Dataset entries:
################

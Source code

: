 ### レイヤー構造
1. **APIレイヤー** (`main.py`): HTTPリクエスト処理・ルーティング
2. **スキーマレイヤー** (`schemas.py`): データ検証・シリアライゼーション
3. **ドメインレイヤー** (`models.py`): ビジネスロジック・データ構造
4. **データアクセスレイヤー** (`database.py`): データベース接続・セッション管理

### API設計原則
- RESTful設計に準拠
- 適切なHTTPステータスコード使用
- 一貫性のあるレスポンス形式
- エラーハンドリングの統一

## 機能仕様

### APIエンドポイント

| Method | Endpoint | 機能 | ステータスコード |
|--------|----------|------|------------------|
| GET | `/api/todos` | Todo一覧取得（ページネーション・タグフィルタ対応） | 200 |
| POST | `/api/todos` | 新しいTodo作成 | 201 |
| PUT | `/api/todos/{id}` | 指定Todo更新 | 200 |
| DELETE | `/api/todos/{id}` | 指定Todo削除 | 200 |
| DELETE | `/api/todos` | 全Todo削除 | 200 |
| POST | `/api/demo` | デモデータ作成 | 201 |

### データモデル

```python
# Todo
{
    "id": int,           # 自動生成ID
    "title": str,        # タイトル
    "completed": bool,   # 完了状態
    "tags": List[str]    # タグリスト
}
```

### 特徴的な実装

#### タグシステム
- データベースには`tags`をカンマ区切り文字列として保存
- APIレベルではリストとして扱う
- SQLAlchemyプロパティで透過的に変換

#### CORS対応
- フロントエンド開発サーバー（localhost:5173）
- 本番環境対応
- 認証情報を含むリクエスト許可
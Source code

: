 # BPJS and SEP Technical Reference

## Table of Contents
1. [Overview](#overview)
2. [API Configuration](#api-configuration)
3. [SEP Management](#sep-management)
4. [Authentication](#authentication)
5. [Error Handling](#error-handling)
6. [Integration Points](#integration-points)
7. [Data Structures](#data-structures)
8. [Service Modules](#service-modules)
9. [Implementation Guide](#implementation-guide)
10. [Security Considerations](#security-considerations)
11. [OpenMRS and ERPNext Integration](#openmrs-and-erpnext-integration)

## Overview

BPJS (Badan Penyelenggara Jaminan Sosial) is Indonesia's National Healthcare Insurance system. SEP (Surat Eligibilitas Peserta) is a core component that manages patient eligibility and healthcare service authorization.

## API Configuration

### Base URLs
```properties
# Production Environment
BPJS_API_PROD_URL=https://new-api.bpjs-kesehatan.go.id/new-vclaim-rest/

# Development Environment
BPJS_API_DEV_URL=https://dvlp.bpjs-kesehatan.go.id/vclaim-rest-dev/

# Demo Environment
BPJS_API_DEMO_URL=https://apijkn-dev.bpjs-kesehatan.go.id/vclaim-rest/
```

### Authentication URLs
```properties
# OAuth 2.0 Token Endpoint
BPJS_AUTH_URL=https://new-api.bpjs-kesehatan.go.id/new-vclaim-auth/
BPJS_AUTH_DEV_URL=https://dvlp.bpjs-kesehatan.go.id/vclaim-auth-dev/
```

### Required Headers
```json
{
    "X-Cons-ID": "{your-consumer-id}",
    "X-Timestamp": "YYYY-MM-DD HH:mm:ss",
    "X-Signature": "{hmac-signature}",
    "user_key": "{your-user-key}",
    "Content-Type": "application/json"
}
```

################

**Your assignment:** Type out every record above once more, exactly.

**Response area:**
Source code

: ### レイヤー構造
1. **APIレイヤー** (`main.py`): HTTPリクエスト処理・ルーティング
2. **スキーマレイヤー** (`schemas.py`): データ検証・シリアライゼーション
3. **ドメインレイヤー** (`models.py`): ビジネスロジック・データ構造
4. **データアクセスレイヤー** (`database.py`): データベース接続・セッション管理

### API設計原則
- RESTful設計に準拠
- 適切なHTTPステータスコード使用
- 一貫性のあるレスポンス形式
- エラーハンドリングの統一

## 機能仕様

### APIエンドポイント

| Method | Endpoint | 機能 | ステータスコード |
|--------|----------|------|------------------|
| GET | `/api/todos` | Todo一覧取得（ページネーション・タグフィルタ対応） | 200 |
| POST | `/api/todos` | 新しいTodo作成 | 201 |
| PUT | `/api/todos/{id}` | 指定Todo更新 | 200 |
| DELETE | `/api/todos/{id}` | 指定Todo削除 | 200 |
| DELETE | `/api/todos` | 全Todo削除 | 200 |
| POST | `/api/demo` | デモデータ作成 | 201 |

### データモデル

```python
# Todo
{
    "id": int,           # 自動生成ID
    "title": str,        # タイトル
    "completed": bool,   # 完了状態
    "tags": List[str]    # タグリスト
}
```

### 特徴的な実装

#### タグシステム
- データベースには`tags`をカンマ区切り文字列として保存
- APIレベルではリストとして扱う
- SQLAlchemyプロパティで透過的に変換

#### CORS対応
- フロントエンド開発サーバー（localhost:5173）
- 本番環境対応
- 認証情報を含むリクエスト許可
Source code

: # BPJS and SEP Technical Reference

## Table of Contents
1. [Overview](#overview)
2. [API Configuration](#api-configuration)
3. [SEP Management](#sep-management)
4. [Authentication](#authentication)
5. [Error Handling](#error-handling)
6. [Integration Points](#integration-points)
7. [Data Structures](#data-structures)
8. [Service Modules](#service-modules)
9. [Implementation Guide](#implementation-guide)
10. [Security Considerations](#security-considerations)
11. [OpenMRS and ERPNext Integration](#openmrs-and-erpnext-integration)

## Overview

BPJS (Badan Penyelenggara Jaminan Sosial) is Indonesia's National Healthcare Insurance system. SEP (Surat Eligibilitas Peserta) is a core component that manages patient eligibility and healthcare service authorization.

## API Configuration

### Base URLs
```properties
# Production Environment
BPJS_API_PROD_URL=https://new-api.bpjs-kesehatan.go.id/new-vclaim-rest/

# Development Environment
BPJS_API_DEV_URL=https://dvlp.bpjs-kesehatan.go.id/vclaim-rest-dev/

# Demo Environment
BPJS_API_DEMO_URL=https://apijkn-dev.bpjs-kesehatan.go.id/vclaim-rest/
```

### Authentication URLs
```properties
# OAuth 2.0 Token Endpoint
BPJS_AUTH_URL=https://new-api.bpjs-kesehatan.go.id/new-vclaim-auth/
BPJS_AUTH_DEV_URL=https://dvlp.bpjs-kesehatan.go.id/vclaim-auth-dev/
```

### Required Headers
```json
{
    "X-Cons-ID": "{your-consumer-id}",
    "X-Timestamp": "YYYY-MM-DD HH:mm:ss",
    "X-Signature": "{hmac-signature}",
    "user_key": "{your-user-key}",
    "Content-Type": "application/json"
}
```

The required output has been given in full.